**INSTRUCTIONS TO FOLLOW:** Your answer should consist of every line from the records that holds the string "performance".

Source records:
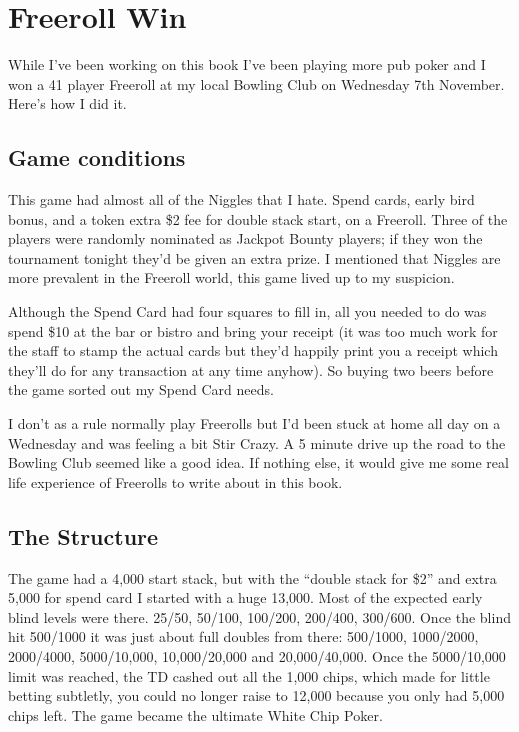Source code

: \chapter{Freeroll Win}


While I've been working on this book I've been playing more
pub poker and I won a 41 player Freeroll at my local
Bowling Club on Wednesday 7th November. Here's how I
did it.

\section{Game conditions}

This game had almost all of the Niggles that I hate.
Spend cards, early bird bonus, and a token extra \$2 fee
for double stack start, on a Freeroll. Three of the players
were randomly nominated as Jackpot Bounty players; if they won the
tournament tonight they'd be given an extra prize.
I mentioned that Niggles are more prevalent in the Freeroll world, this
game lived up to my suspicion.

Although the Spend Card had four squares to fill in, all you
needed to do was spend \$10 at the bar or bistro and bring your
receipt (it was too much work for the staff to stamp the actual
cards but they'd happily print you a receipt which they'll do
for any transaction at any time anyhow). So buying two beers
before the game sorted out my Spend Card needs.

I don't as a rule normally play Freerolls but I'd been stuck
at home all day on a Wednesday and was feeling a bit Stir Crazy.
A 5 minute drive up the road to the Bowling Club seemed like
a good idea. If nothing else, it would give me some real life
experience of Freerolls to write about in this book.

\section{The Structure}

The game had a 4,000 start stack, but with the ``double stack for \$2''
and extra 5,000 for spend card I started with a huge 13,000. Most of
the expected early blind levels were there. 25/50, 50/100, 100/200, 200/400,
300/600. Once the blind hit 500/1000 it was just about full doubles
from there: 500/1000, 1000/2000, 2000/4000, 5000/10,000, 10,000/20,000
and 20,000/40,000. Once the 5000/10,000 limit was reached, the TD cashed out
all the 1,000 chips, which made for little betting subtletly, you could
no longer raise to 12,000 because you only had 5,000 chips left. The game
became the ultimate White Chip Poker.

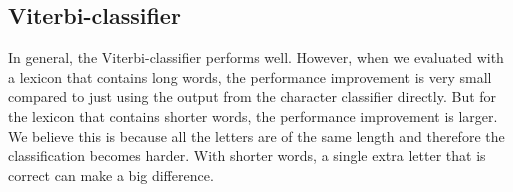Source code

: \subsection{Viterbi-classifier}
In general, the Viterbi-classifier performs well.
However, when we evaluated with a lexicon that contains long words, the performance improvement is very small compared to just using the output from the character classifier directly.
But for the lexicon that contains shorter words, the performance improvement is larger. 
We believe this is because all the letters are of the same length and therefore the classification becomes harder.
With shorter words, a single extra letter that is correct can make a big difference.
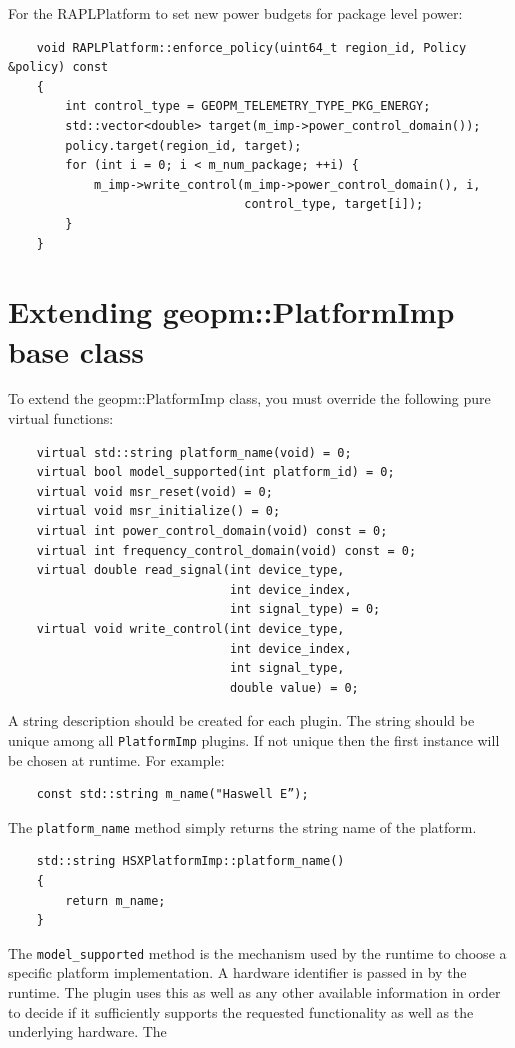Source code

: \documentclass[11pt]{article}
\begin{document}
For the RAPLPlatform to set new power budgets for package level power:
\begin{verbatim}
    void RAPLPlatform::enforce_policy(uint64_t region_id, Policy &policy) const
    {
        int control_type = GEOPM_TELEMETRY_TYPE_PKG_ENERGY;
        std::vector<double> target(m_imp->power_control_domain());
        policy.target(region_id, target);
        for (int i = 0; i < m_num_package; ++i) {
            m_imp->write_control(m_imp->power_control_domain(), i,
                                 control_type, target[i]);
        }
    }
\end{verbatim}
\section{Extending geopm::PlatformImp base class}
To extend the geopm::PlatformImp class, you must override the
following pure virtual functions:
\begin{verbatim}
    virtual std::string platform_name(void) = 0;
    virtual bool model_supported(int platform_id) = 0;
    virtual void msr_reset(void) = 0;
    virtual void msr_initialize() = 0;
    virtual int power_control_domain(void) const = 0;
    virtual int frequency_control_domain(void) const = 0;
    virtual double read_signal(int device_type,
                               int device_index,
                               int signal_type) = 0;
    virtual void write_control(int device_type,
                               int device_index,
                               int signal_type,
                               double value) = 0;
\end{verbatim}
A string description should be created for each plugin. The string
should be unique among all \verb#PlatformImp# plugins. If not unique
then the first instance will be chosen at runtime. For example:
\begin{verbatim}
    const std::string m_name("Haswell E”);
\end{verbatim}
The \verb#platform_name# method simply returns the string name of the
platform.
\begin{verbatim}
    std::string HSXPlatformImp::platform_name()
    {
        return m_name;
    }
\end{verbatim}
The \verb#model_supported# method is the mechanism used by the runtime
to choose a specific platform implementation. A hardware identifier is
passed in by the runtime. The plugin uses this as well as any other
available information in order to decide if it sufficiently supports
the requested functionality as well as the underlying hardware. The
\end{document}
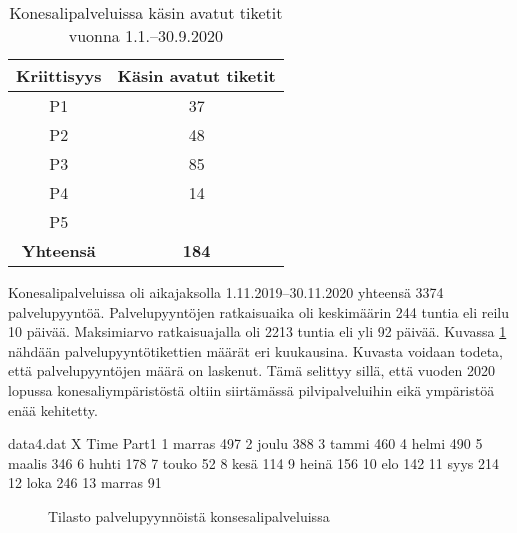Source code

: \begin{table}[ht]
\centering
\begin{tabular}{||c c||} 
 \hline
 Kriittisyys & Käsin avatut tiketit \\ [0.5ex] 
 \hline\hline
 P1 & 37 \\ 
 P2 & 48 \\
 P3 & 85 \\
 P4 & 14 \\
 P5 &  \\
 \textbf{Yhteensä} & \textbf{184} \\ [1ex] 
 \hline
\end{tabular}
\caption{Konesalipalveluissa käsin avatut tiketit vuonna 1.1.--30.9.2020}
\label{table:koneautomaatti}
\end{table}

Konesalipalveluissa oli aikajaksolla 1.11.2019--30.11.2020 yhteensä 3374 palvelupyyntöä. Palvelupyyntöjen ratkaisuaika oli keskimäärin 244 tuntia eli reilu 10 päivää. Maksimiarvo ratkaisuajalla oli 2213 tuntia eli yli 92 päivää. Kuvassa \ref{fig:konepyynto} nähdään palvelupyyntötikettien määrät eri kuukausina. Kuvasta voidaan todeta, että palvelupyyntöjen määrä on laskenut. Tämä selittyy sillä, että vuoden 2020 lopussa konesaliympäristöstä oltiin siirtämässä pilvipalveluihin eikä ympäristöä enää kehitetty.

\begin{filecontents}{data4.dat}
X Time  	Part1
1 marras  	497
2 joulu		388
3 tammi 	460
4 helmi		490
5 maalis	346
6 huhti		178
7 touko		52
8 kesä      114
9 heinä     156
10 elo      142
11 syys     214
12 loka     246
13 marras   91
\end{filecontents}

\begin{figure}[ht]
\caption{Tilasto palvelupyynnöistä konsesalipalveluissa}
\label{fig:konepyynto}
\end{figure}

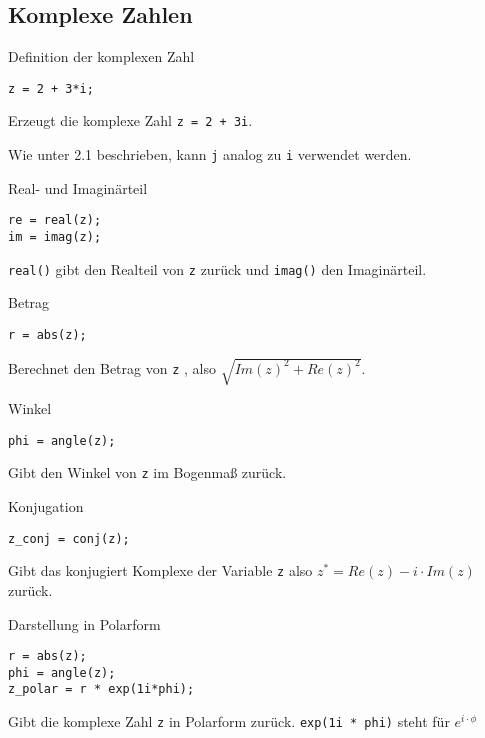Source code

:         \subsection{Komplexe Zahlen}
        \begin{CodeErklaerungBox}{Definition der komplexen Zahl}
                \begin{lstlisting}
z = 2 + 3*i;
                \end{lstlisting}
                \tcblower
                Erzeugt die komplexe Zahl \texttt{z = 2 + 3i}. 
                \end{CodeErklaerungBox}
                \noindent Wie unter 2.1 beschrieben, kann \texttt{j} analog zu \texttt{i} verwendet werden.
                \begin{CodeErklaerungBox}{Real- und Imaginärteil}
                \begin{lstlisting}
re = real(z);
im = imag(z);
                \end{lstlisting}
                \tcblower
                \texttt{real()} gibt den Realteil von \texttt{z} zurück und \texttt{imag()} den Imaginärteil.
                \end{CodeErklaerungBox}
                \begin{CodeErklaerungBox}{Betrag}
                \begin{lstlisting}
r = abs(z);
                \end{lstlisting}
                \tcblower
                Berechnet den Betrag von \texttt{z} , also $\sqrt{Im(z)^2 + Re(z)^2}$.
                \end{CodeErklaerungBox}
                \begin{CodeErklaerungBox}{Winkel}
                \begin{lstlisting}
phi = angle(z);
                \end{lstlisting}
                \tcblower
                Gibt den Winkel von \texttt{z} im Bogenmaß zurück.
                \end{CodeErklaerungBox}
                \begin{CodeErklaerungBox}{Konjugation}
                \begin{lstlisting}
z_conj = conj(z);
                \end{lstlisting}
                \tcblower
                Gibt das konjugiert Komplexe der Variable \texttt{z} also $z^* = Re(z) - i\cdot Im(z)$ zurück.
                \end{CodeErklaerungBox}
                \begin{CodeErklaerungBox}{Darstellung in Polarform}
                \begin{lstlisting}
r = abs(z);
phi = angle(z);
z_polar = r * exp(1i*phi);
                \end{lstlisting}
                \tcblower
                Gibt die komplexe Zahl \texttt{z} in Polarform zurück. \texttt{exp(1i * phi)} steht für $e^{i \cdot \phi}$
                \end{CodeErklaerungBox}
                \newpage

**EXERCISE RESULT:**
However, when we evaluated with a lexicon that contains long words, the performance improvement is very small compared to just using the output from the character classifier directly.
But for the lexicon that contains shorter words, the performance improvement is larger. 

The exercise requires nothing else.